How to create masked textures (with Bright)

The Basics

You might need to create textures where some of the texture is transparent.  Those are called "masked textures".  They can be used on brush surfaces that are set up as masked, on model surfaces where polygons have been marked as masked, or for certain HUD elements like belt icons.  Creating Deus Ex compatible masked textures using the "Bright" utility is pretty easy.

SIDE NOTE: Bright is a really excellent free utility for converting 24-bit images to 8-bit color.  It's worth using, even for regular non-masked textures.

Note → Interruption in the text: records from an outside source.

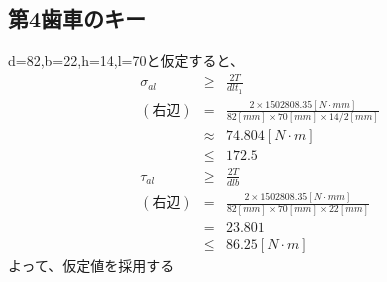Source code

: \subsection{第4歯車のキー}
d=82,b=22,h=14,l=70と仮定すると、
\begin{eqnarray}
\sigma_{al} &\geq& \frac{2T}{dlt_1}\\
(右辺) &=& \frac{2 \times 1502808.35  [N \cdot mm]}{82[mm] \times 70[mm] \times 14/2[mm]}\\
       &\approx&74.804[N \cdot m]\\
       &\leq& 172.5\\
\tau_{al} &\geq& \frac{2T}{dlb}\\
(右辺) &=& \frac{2 \times 1502808.35  [N \cdot mm]}{82[mm] \times 70[mm] \times 22[mm]}\\
       &=& 23.801\\
       &\leq&86.25[N \cdot m]
\end{eqnarray}
よって、仮定値を採用する
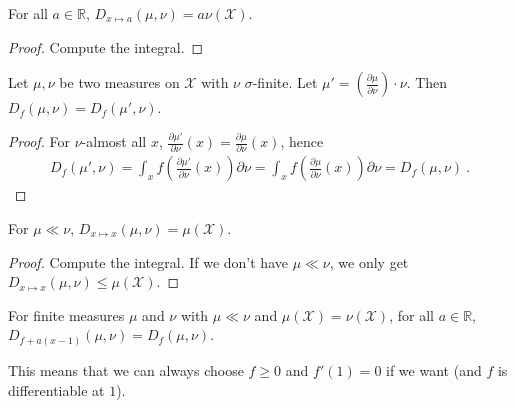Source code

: \begin{lemma}
  \label{lem:fDiv_const}
  \leanok
  For all $a \in \mathbb{R}$, $D_{x \mapsto a}(\mu, \nu) = a \nu(\mathcal X)$.
\end{lemma}

\begin{proof} \leanok
Compute the integral.
\end{proof}

\begin{lemma}
  \label{lem:fDiv_eq_ac}
  \leanok
  Let $\mu, \nu$ be two measures on $\mathcal X$ with $\nu$ $\sigma$-finite. Let $\mu' = \left(\frac{\partial \mu}{\partial \nu}\right) \cdot \nu$.
  Then $D_f(\mu, \nu) = D_f(\mu', \nu)$.
\end{lemma}

\begin{proof} \leanok
For $\nu$-almost all $x$, $\frac{\partial \mu'}{\partial \nu}(x) = \frac{\partial \mu}{\partial \nu}(x)$, hence
\begin{align*}
D_f(\mu', \nu)
= \int_x f\left(\frac{\partial \mu'}{\partial \nu}(x)\right)\partial \nu
= \int_x f\left(\frac{\partial \mu}{\partial \nu}(x)\right)\partial \nu
= D_f(\mu, \nu)
\: .
\end{align*}
\end{proof}

\begin{lemma}
  \label{lem:fDiv_id}
  \leanok
  For $\mu \ll \nu$, $D_{x \mapsto x}(\mu, \nu) = \mu(\mathcal X)$.
\end{lemma}

\begin{proof} \leanok
Compute the integral. If we don't have $\mu \ll \nu$, we only get $D_{x \mapsto x}(\mu, \nu) \le \mu(\mathcal X)$.
\end{proof}

\begin{lemma}
  \label{lem:fDiv_add_linear}
  \leanok
  For finite measures $\mu$ and $\nu$ with $\mu \ll \nu$ and $\mu(\mathcal X) = \nu(\mathcal X)$, for all $a \in \mathbb{R}$, $D_{f + a(x - 1)}(\mu, \nu) = D_{f}(\mu, \nu)$.
\end{lemma}

This means that we can always choose $f \ge 0$ and $f'(1) = 0$ if we want (and $f$ is differentiable at $1$).

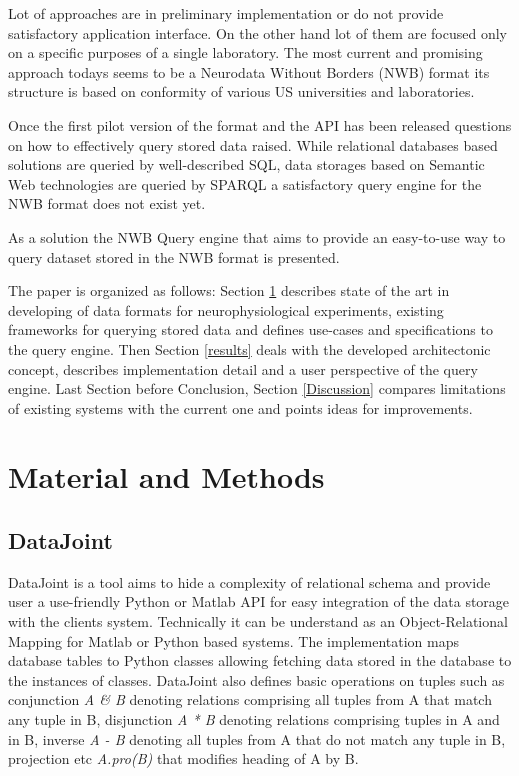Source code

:\documentclass[utf8]{frontiersSCNS} %
\begin{document}
Lot of approaches are in preliminary implementation or do not provide satisfactory application interface. On the other hand lot of them are focused only on a specific purposes of a single laboratory. The most current and promising approach todays seems to be a Neurodata Without Borders (NWB) format its structure is based on conformity of various US universities and laboratories.

Once the first pilot version of the format and the API has been released \citep{teeters-neuron} questions on how to effectively query stored data raised. While relational databases based solutions are queried by well-described SQL, data storages based on Semantic Web technologies are queried by SPARQL \citep{prudhommeaux2008sparql} a satisfactory query engine for the NWB format does not exist yet.

As a solution the NWB Query engine that aims to provide an easy-to-use way to query dataset stored in the NWB format is presented.

The paper is organized as follows: Section \ref{materials_and_methods} describes state of the art in developing of data formats for neurophysiological experiments, existing frameworks for querying stored data and defines use-cases and specifications to the query engine. Then Section \ref{results} deals with the developed architectonic concept, describes implementation detail and a user perspective of the query engine. Last Section before Conclusion, Section \ref{Discussion} compares limitations of existing systems with the current one and points ideas for improvements.


\section{Material and Methods}
\label{materials_and_methods}

\subsection{DataJoint}
\label{DataJoint}

DataJoint \citep{Yatsenko031658} is a tool aims to hide a complexity of relational schema and provide user a use-friendly Python or Matlab API for easy integration of the data storage with the clients system. Technically it can be understand as an Object-Relational Mapping \citep{Keith2010} for Matlab or Python based systems. The implementation maps database tables to Python classes allowing fetching data stored in the database to the instances of classes. DataJoint also defines basic operations on tuples such as conjunction \emph{A \& B} denoting relations comprising all tuples from A that match any tuple in B, disjunction \emph{A * B} denoting relations comprising tuples in A and in B, inverse \emph{A - B} denoting all tuples from A that do not match any tuple in B, projection etc \emph{A.pro(B)} that modifies heading of A by B.
\end{document}
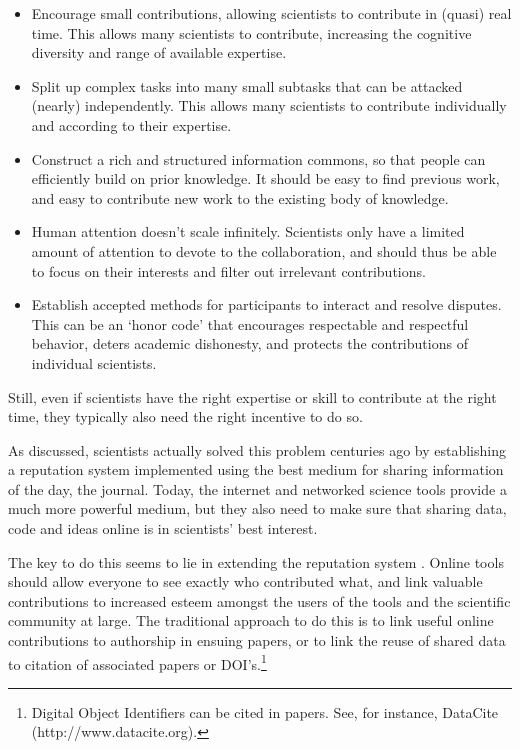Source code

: \documentclass{acmproc-sp}
\begin{document}
\begin{itemize}[noitemsep]
\item Encourage small contributions, allowing scientists to contribute in (quasi) real time. This allows many scientists to contribute, increasing the cognitive diversity and range of available expertise.
\item Split up complex tasks into many small subtasks that can be attacked (nearly) independently. This allows many scientists to contribute individually and according to their expertise.
\item Construct a rich and structured information commons, so that people can efficiently build on prior knowledge. It should be easy to find previous work, and easy to contribute new work to the existing body of knowledge.
\item Human attention doesn't scale infinitely. Scientists only have a limited amount of attention to devote to the collaboration, and should thus be able to focus on their interests and filter out irrelevant contributions.
\item Establish accepted methods for participants to interact and resolve disputes. This can be an `honor code' that encourages respectable and respectful behavior, deters academic dishonesty, and protects the contributions of individual scientists.
\end{itemize}

Still, even if scientists have the right expertise or skill to contribute at the right time, they typically also need the right incentive to do so. %


As discussed, scientists actually solved this problem centuries ago by establishing a reputation system implemented using the best medium for sharing information of the day, the journal. Today, the internet and networked science tools provide a much more powerful medium, but they also need to make sure that sharing data, code and ideas online is in scientists' best interest.

The key to do this seems to lie in extending the reputation system \cite{nielsen2012reinventing}. Online tools should allow everyone to see exactly who contributed what, and link valuable contributions to increased esteem amongst the users of the tools and the scientific community at large. The traditional approach to do this is to link useful online contributions to authorship in ensuing papers, or to link the reuse of shared data to citation of associated papers or DOI's.\footnote{Digital Object Identifiers can be cited in papers. See, for instance, DataCite (http://www.datacite.org).} %
\end{document}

Bright (186 K), this includes the command-line version of Bright and the Photoshop filter


1. Create the texture with transparent areas

You'll need to use a unique color to fill in the pixels that you want to be transparent.  This part works just like setting up transparent areas of a GIF file, if you've ever done that.

For this example, you'll use purple.  That is, the RGB value Red=255, Green=0, Blue=255.  The exact procedure for selecting that exact color varies depending on what image editor you use, but there should be an option for entering those values manually.

Save your texture as a 24-bit BMP or TGA file.


2. Convert with Bright

Bright has an option for putting your special color in the right place in the color palette.  You don't really need to know what that means. :)  All you do is use the -pinkmask option with the command line version, like this:

> bright -pinkmask MedKit.tga MedKit.pcx

Now I'm not going to give you a lesson in the DOS-like command prompt in Windows, so you're on your own there. :)  There are a ton of other options with Bright, so be sure to check out the Readme file.

If you need to know how to import the texture, see How to add custom textures.

NOTE: If you use method #1 described in the above link, you can check "Masked" when importing the texture or if you use method #2, you can add "FLAGS=2" to the end of the import line.  Either of those will default any brush surfaces to "Masked" when the texture is applied.  It's not necessary, but it saves a step.